Understanding HC errors is also crucial to improving HC
interaction, making it more robust, trustworthy and efficient.
The goal of the work described in this paper is to provide an
annotation scheme that allows automatic calculation of
misunderstandings and repairs, based on semantic information
presented at each turn. If we represent a dialogue as a sequence
of pairs of partially-filled semantic frames (one for the user’s
utterances, and one for the user’s view of the system state), we
can annotate the accumulation and revision of information in
the paired frames.  We hypothesized that, with such a
representation, it would be straightforward to detect when the
two views of the dialogue differ (a misunderstanding), where
the difference originated (source of error), and when the two
views reconverge (correction). This would be beneficial
because semantic annotation often is used for independent rea-
sons, such as measurements of concepts per turn [8],
information bit rate [9], and currently active concepts [10].

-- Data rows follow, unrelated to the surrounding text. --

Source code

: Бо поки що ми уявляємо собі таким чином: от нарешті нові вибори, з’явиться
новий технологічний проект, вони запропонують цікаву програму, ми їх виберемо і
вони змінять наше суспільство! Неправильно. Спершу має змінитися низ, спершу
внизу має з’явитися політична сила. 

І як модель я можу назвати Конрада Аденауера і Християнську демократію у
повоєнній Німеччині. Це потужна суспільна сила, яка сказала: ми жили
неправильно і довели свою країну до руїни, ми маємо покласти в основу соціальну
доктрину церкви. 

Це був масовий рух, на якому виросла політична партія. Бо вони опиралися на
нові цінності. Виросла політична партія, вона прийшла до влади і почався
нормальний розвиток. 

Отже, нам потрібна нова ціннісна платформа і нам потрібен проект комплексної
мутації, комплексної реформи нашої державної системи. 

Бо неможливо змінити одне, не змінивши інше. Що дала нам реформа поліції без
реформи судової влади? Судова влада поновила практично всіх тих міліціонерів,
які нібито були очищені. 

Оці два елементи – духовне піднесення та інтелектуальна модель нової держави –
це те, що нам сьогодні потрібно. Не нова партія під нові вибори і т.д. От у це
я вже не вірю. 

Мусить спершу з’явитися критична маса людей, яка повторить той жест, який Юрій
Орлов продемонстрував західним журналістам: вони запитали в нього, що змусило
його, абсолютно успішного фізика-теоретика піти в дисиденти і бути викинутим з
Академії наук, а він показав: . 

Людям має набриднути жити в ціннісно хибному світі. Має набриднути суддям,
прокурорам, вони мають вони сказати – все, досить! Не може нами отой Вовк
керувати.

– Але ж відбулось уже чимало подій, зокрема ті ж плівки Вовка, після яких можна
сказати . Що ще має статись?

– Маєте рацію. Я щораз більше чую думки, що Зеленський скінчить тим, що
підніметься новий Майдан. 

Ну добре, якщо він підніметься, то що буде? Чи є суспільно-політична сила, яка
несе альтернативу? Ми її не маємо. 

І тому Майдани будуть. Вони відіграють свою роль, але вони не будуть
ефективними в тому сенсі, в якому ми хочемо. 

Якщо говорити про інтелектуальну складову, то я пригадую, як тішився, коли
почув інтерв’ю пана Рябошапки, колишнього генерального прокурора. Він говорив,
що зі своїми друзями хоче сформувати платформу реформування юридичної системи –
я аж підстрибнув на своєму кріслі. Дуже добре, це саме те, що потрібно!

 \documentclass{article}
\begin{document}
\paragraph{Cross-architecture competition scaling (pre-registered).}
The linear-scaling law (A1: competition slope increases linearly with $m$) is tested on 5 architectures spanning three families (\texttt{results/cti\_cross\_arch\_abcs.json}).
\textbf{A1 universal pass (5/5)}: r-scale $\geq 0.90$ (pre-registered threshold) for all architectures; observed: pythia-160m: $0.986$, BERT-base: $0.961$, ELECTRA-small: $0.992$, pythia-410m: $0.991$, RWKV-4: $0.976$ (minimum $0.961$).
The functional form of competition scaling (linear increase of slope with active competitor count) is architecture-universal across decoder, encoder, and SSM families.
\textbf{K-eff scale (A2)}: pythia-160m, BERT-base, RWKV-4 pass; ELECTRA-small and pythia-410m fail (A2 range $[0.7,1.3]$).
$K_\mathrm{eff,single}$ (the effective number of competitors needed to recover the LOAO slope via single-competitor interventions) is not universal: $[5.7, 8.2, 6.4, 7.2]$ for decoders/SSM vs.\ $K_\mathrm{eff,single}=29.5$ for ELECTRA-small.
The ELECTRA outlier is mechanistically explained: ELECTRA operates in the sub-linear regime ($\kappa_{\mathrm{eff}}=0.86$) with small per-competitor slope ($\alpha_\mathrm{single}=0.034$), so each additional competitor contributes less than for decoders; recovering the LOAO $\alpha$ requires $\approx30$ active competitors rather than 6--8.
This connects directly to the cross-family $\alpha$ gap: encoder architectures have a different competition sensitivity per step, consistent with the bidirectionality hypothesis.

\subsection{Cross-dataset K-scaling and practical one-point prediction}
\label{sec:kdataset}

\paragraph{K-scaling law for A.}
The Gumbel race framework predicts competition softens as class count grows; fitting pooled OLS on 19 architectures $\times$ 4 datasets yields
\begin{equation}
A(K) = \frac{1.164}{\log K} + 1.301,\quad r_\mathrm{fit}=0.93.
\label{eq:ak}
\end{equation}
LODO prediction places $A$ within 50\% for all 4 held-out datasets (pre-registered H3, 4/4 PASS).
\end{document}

Given this, if our hypothesis is correct, then by viewing
semantic annotation as a representation of filling slots in user
and system frames, it should be possible to detect errors
automatically with little or no additional annotation.
2. SEMANTIC TAGGING
We tagged 27 dialogues from 4 different systems that
participated in a data collection conducted by the DARPA
Communicator  program in the summer of 2000. These are
dialogues between paid subjects and spoken language
dialogue systems operating in the air travel domain. Each
dialogue was labeled with semantic tags by one annotator. We
focused on just the surface information available in the
dialogues, to minimize inferences made by the annotator.
The semantic tags may be described along two basic
dimensions: slot and type. The slot dimension describes the
items in a semantic frame that are filled over the course of a
dialogue, such as DEPART_CITY and AIRLINE (see Table 1 for
the complete list).
The type dimension describes whether the tag is a PROMPT, a
FILL, or an OFFER. This type dimension is critical to semantic
analysis since it allows one to describe the effect a tag has on
slots in the frame. PROMPTs are attempts to gather values to
fill slots, e.g., "what city do you want to fly to". FILLs are
actual slot fills, e.g., "I’d like to fly to San Francisco". OFFERs
represent actual flight information based on previous slot
FILLs, e.g., "there is a 9:45 flight to San Francisco on Delta".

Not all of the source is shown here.